• [WHAT YOU NEED TO DO]: Restate the records in full, keeping every word as it is.

Saved data entries:
══════════════════════════════

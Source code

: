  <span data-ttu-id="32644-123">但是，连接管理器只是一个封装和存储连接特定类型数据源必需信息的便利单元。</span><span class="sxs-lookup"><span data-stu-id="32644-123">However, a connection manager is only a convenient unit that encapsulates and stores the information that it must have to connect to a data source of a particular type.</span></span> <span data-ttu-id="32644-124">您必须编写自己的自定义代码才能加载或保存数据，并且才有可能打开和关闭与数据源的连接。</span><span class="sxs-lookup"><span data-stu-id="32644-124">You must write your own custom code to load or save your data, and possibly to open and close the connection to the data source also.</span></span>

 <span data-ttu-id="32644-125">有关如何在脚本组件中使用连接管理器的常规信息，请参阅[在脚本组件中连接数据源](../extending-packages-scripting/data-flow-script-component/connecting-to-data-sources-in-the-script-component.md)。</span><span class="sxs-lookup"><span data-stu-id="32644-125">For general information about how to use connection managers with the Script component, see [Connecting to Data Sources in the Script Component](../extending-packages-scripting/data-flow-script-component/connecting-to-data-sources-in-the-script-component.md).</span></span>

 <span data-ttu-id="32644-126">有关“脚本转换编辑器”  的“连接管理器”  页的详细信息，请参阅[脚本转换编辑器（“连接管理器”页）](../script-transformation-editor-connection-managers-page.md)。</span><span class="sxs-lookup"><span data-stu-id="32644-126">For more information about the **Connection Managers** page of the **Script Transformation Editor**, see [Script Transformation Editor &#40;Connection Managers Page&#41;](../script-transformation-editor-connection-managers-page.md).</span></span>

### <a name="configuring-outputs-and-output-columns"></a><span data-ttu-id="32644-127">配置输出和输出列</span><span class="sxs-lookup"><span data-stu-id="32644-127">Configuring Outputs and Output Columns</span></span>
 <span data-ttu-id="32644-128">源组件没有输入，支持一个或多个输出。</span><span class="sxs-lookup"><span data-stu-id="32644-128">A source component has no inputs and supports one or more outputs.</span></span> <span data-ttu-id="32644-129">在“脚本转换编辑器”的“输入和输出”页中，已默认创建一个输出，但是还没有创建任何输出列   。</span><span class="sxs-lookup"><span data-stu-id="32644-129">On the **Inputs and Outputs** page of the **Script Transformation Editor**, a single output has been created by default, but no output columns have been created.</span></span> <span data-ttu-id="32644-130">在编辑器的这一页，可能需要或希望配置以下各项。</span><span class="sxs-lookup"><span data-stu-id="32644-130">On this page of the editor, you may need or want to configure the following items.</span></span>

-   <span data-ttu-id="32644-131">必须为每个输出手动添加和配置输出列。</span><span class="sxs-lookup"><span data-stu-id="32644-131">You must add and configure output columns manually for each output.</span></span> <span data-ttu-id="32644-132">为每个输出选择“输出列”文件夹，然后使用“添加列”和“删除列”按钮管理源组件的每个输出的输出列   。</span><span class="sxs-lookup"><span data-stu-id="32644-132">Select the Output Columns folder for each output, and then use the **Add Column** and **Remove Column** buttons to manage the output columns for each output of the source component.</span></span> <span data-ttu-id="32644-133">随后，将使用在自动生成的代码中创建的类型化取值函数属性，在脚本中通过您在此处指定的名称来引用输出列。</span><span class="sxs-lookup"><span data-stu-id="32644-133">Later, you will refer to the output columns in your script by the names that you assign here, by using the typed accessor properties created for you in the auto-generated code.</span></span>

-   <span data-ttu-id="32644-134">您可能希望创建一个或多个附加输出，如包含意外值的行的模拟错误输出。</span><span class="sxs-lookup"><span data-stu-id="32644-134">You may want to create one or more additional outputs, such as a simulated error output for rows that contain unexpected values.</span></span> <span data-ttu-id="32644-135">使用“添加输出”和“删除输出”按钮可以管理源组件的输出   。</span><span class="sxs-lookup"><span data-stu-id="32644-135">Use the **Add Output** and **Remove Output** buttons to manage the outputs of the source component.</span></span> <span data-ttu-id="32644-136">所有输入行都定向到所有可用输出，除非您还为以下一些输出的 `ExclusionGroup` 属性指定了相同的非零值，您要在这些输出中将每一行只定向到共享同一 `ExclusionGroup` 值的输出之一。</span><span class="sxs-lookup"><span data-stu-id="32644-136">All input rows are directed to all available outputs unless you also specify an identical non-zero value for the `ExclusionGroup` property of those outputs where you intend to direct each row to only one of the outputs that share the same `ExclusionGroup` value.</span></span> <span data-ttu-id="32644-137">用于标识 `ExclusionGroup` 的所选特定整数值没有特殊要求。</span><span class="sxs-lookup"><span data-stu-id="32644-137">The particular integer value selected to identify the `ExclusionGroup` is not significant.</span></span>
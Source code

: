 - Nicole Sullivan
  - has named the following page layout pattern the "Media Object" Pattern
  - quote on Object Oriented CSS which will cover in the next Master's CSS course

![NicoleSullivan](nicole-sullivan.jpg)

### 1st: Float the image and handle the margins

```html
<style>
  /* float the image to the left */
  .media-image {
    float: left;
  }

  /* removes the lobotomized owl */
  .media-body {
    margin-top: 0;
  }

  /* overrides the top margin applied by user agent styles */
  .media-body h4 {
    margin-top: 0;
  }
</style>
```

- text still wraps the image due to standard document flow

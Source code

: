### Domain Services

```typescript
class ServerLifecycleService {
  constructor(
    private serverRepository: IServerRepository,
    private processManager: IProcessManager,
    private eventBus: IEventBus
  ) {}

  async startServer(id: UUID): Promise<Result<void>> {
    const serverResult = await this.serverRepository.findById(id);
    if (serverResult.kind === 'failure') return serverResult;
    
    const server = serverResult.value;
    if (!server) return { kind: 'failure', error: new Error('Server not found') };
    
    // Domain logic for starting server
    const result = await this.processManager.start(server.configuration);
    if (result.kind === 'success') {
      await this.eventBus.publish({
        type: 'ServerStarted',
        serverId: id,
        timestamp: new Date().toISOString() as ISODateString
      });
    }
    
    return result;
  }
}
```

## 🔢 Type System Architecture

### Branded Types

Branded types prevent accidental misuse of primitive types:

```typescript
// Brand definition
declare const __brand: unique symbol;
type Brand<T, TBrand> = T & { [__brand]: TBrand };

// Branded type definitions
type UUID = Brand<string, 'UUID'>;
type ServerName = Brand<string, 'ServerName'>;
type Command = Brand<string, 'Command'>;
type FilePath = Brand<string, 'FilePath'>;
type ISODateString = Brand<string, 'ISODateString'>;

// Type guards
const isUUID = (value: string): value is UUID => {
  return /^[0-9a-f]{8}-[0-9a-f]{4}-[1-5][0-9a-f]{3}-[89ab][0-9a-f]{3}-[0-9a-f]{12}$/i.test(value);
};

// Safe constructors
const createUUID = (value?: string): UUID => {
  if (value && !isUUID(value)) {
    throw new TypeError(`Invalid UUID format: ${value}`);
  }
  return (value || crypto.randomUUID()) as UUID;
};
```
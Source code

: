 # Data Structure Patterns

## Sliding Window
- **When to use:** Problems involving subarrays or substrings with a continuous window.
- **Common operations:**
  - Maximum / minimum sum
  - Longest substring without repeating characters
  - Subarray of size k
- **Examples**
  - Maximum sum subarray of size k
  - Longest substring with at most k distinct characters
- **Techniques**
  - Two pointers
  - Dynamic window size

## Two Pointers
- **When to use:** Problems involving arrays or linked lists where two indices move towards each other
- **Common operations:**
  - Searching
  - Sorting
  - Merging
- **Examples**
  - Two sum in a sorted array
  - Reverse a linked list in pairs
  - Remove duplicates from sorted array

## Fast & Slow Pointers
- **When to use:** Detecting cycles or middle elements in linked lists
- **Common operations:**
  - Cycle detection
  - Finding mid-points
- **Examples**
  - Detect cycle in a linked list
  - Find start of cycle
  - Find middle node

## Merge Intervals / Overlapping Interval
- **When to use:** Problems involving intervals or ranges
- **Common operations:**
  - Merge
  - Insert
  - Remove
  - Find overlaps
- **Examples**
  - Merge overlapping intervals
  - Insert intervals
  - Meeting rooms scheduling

══════════════════════════════

• [RESPONSE]:
Source code

:  <span data-ttu-id="32644-123">但是，连接管理器只是一个封装和存储连接特定类型数据源必需信息的便利单元。</span><span class="sxs-lookup"><span data-stu-id="32644-123">However, a connection manager is only a convenient unit that encapsulates and stores the information that it must have to connect to a data source of a particular type.</span></span> <span data-ttu-id="32644-124">您必须编写自己的自定义代码才能加载或保存数据，并且才有可能打开和关闭与数据源的连接。</span><span class="sxs-lookup"><span data-stu-id="32644-124">You must write your own custom code to load or save your data, and possibly to open and close the connection to the data source also.</span></span>

 <span data-ttu-id="32644-125">有关如何在脚本组件中使用连接管理器的常规信息，请参阅[在脚本组件中连接数据源](../extending-packages-scripting/data-flow-script-component/connecting-to-data-sources-in-the-script-component.md)。</span><span class="sxs-lookup"><span data-stu-id="32644-125">For general information about how to use connection managers with the Script component, see [Connecting to Data Sources in the Script Component](../extending-packages-scripting/data-flow-script-component/connecting-to-data-sources-in-the-script-component.md).</span></span>

 <span data-ttu-id="32644-126">有关“脚本转换编辑器”  的“连接管理器”  页的详细信息，请参阅[脚本转换编辑器（“连接管理器”页）](../script-transformation-editor-connection-managers-page.md)。</span><span class="sxs-lookup"><span data-stu-id="32644-126">For more information about the **Connection Managers** page of the **Script Transformation Editor**, see [Script Transformation Editor &#40;Connection Managers Page&#41;](../script-transformation-editor-connection-managers-page.md).</span></span>

### <a name="configuring-outputs-and-output-columns"></a><span data-ttu-id="32644-127">配置输出和输出列</span><span class="sxs-lookup"><span data-stu-id="32644-127">Configuring Outputs and Output Columns</span></span>
 <span data-ttu-id="32644-128">源组件没有输入，支持一个或多个输出。</span><span class="sxs-lookup"><span data-stu-id="32644-128">A source component has no inputs and supports one or more outputs.</span></span> <span data-ttu-id="32644-129">在“脚本转换编辑器”的“输入和输出”页中，已默认创建一个输出，但是还没有创建任何输出列   。</span><span class="sxs-lookup"><span data-stu-id="32644-129">On the **Inputs and Outputs** page of the **Script Transformation Editor**, a single output has been created by default, but no output columns have been created.</span></span> <span data-ttu-id="32644-130">在编辑器的这一页，可能需要或希望配置以下各项。</span><span class="sxs-lookup"><span data-stu-id="32644-130">On this page of the editor, you may need or want to configure the following items.</span></span>

-   <span data-ttu-id="32644-131">必须为每个输出手动添加和配置输出列。</span><span class="sxs-lookup"><span data-stu-id="32644-131">You must add and configure output columns manually for each output.</span></span> <span data-ttu-id="32644-132">为每个输出选择“输出列”文件夹，然后使用“添加列”和“删除列”按钮管理源组件的每个输出的输出列   。</span><span class="sxs-lookup"><span data-stu-id="32644-132">Select the Output Columns folder for each output, and then use the **Add Column** and **Remove Column** buttons to manage the output columns for each output of the source component.</span></span> <span data-ttu-id="32644-133">随后，将使用在自动生成的代码中创建的类型化取值函数属性，在脚本中通过您在此处指定的名称来引用输出列。</span><span class="sxs-lookup"><span data-stu-id="32644-133">Later, you will refer to the output columns in your script by the names that you assign here, by using the typed accessor properties created for you in the auto-generated code.</span></span>

-   <span data-ttu-id="32644-134">您可能希望创建一个或多个附加输出，如包含意外值的行的模拟错误输出。</span><span class="sxs-lookup"><span data-stu-id="32644-134">You may want to create one or more additional outputs, such as a simulated error output for rows that contain unexpected values.</span></span> <span data-ttu-id="32644-135">使用“添加输出”和“删除输出”按钮可以管理源组件的输出   。</span><span class="sxs-lookup"><span data-stu-id="32644-135">Use the **Add Output** and **Remove Output** buttons to manage the outputs of the source component.</span></span> <span data-ttu-id="32644-136">所有输入行都定向到所有可用输出，除非您还为以下一些输出的 `ExclusionGroup` 属性指定了相同的非零值，您要在这些输出中将每一行只定向到共享同一 `ExclusionGroup` 值的输出之一。</span><span class="sxs-lookup"><span data-stu-id="32644-136">All input rows are directed to all available outputs unless you also specify an identical non-zero value for the `ExclusionGroup` property of those outputs where you intend to direct each row to only one of the outputs that share the same `ExclusionGroup` value.</span></span> <span data-ttu-id="32644-137">用于标识 `ExclusionGroup` 的所选特定整数值没有特殊要求。</span><span class="sxs-lookup"><span data-stu-id="32644-137">The particular integer value selected to identify the `ExclusionGroup` is not significant.</span></span>
Source code

: - Nicole Sullivan
  - has named the following page layout pattern the "Media Object" Pattern
  - quote on Object Oriented CSS which will cover in the next Master's CSS course

![NicoleSullivan](nicole-sullivan.jpg)

### 1st: Float the image and handle the margins

```html
<style>
  /* float the image to the left */
  .media-image {
    float: left;
  }

  /* removes the lobotomized owl */
  .media-body {
    margin-top: 0;
  }

  /* overrides the top margin applied by user agent styles */
  .media-body h4 {
    margin-top: 0;
  }
</style>
```

- text still wraps the image due to standard document flow

Source code

:### Domain Services

```typescript
class ServerLifecycleService {
  constructor(
    private serverRepository: IServerRepository,
    private processManager: IProcessManager,
    private eventBus: IEventBus
  ) {}

  async startServer(id: UUID): Promise<Result<void>> {
    const serverResult = await this.serverRepository.findById(id);
    if (serverResult.kind === 'failure') return serverResult;
    
    const server = serverResult.value;
    if (!server) return { kind: 'failure', error: new Error('Server not found') };
    
    // Domain logic for starting server
    const result = await this.processManager.start(server.configuration);
    if (result.kind === 'success') {
      await this.eventBus.publish({
        type: 'ServerStarted',
        serverId: id,
        timestamp: new Date().toISOString() as ISODateString
      });
    }
    
    return result;
  }
}
```

## 🔢 Type System Architecture

### Branded Types

Branded types prevent accidental misuse of primitive types:

```typescript
// Brand definition
declare const __brand: unique symbol;
type Brand<T, TBrand> = T & { [__brand]: TBrand };

// Branded type definitions
type UUID = Brand<string, 'UUID'>;
type ServerName = Brand<string, 'ServerName'>;
type Command = Brand<string, 'Command'>;
type FilePath = Brand<string, 'FilePath'>;
type ISODateString = Brand<string, 'ISODateString'>;

// Type guards
const isUUID = (value: string): value is UUID => {
  return /^[0-9a-f]{8}-[0-9a-f]{4}-[1-5][0-9a-f]{3}-[89ab][0-9a-f]{3}-[0-9a-f]{12}$/i.test(value);
};

// Safe constructors
const createUUID = (value?: string): UUID => {
  if (value && !isUUID(value)) {
    throw new TypeError(`Invalid UUID format: ${value}`);
  }
  return (value || crypto.randomUUID()) as UUID;
};
```
Source code

: # Data Structure Patterns

## Sliding Window
- **When to use:** Problems involving subarrays or substrings with a continuous window.
- **Common operations:**
  - Maximum / minimum sum
  - Longest substring without repeating characters
  - Subarray of size k
- **Examples**
  - Maximum sum subarray of size k
  - Longest substring with at most k distinct characters
- **Techniques**
  - Two pointers
  - Dynamic window size

## Two Pointers
- **When to use:** Problems involving arrays or linked lists where two indices move towards each other
- **Common operations:**
  - Searching
  - Sorting
  - Merging
- **Examples**
  - Two sum in a sorted array
  - Reverse a linked list in pairs
  - Remove duplicates from sorted array

## Fast & Slow Pointers
- **When to use:** Detecting cycles or middle elements in linked lists
- **Common operations:**
  - Cycle detection
  - Finding mid-points
- **Examples**
  - Detect cycle in a linked list
  - Find start of cycle
  - Find middle node

## Merge Intervals / Overlapping Interval
- **When to use:** Problems involving intervals or ranges
- **Common operations:**
  - Merge
  - Insert
  - Remove
  - Find overlaps
- **Examples**
  - Merge overlapping intervals
  - Insert intervals
  - Meeting rooms scheduling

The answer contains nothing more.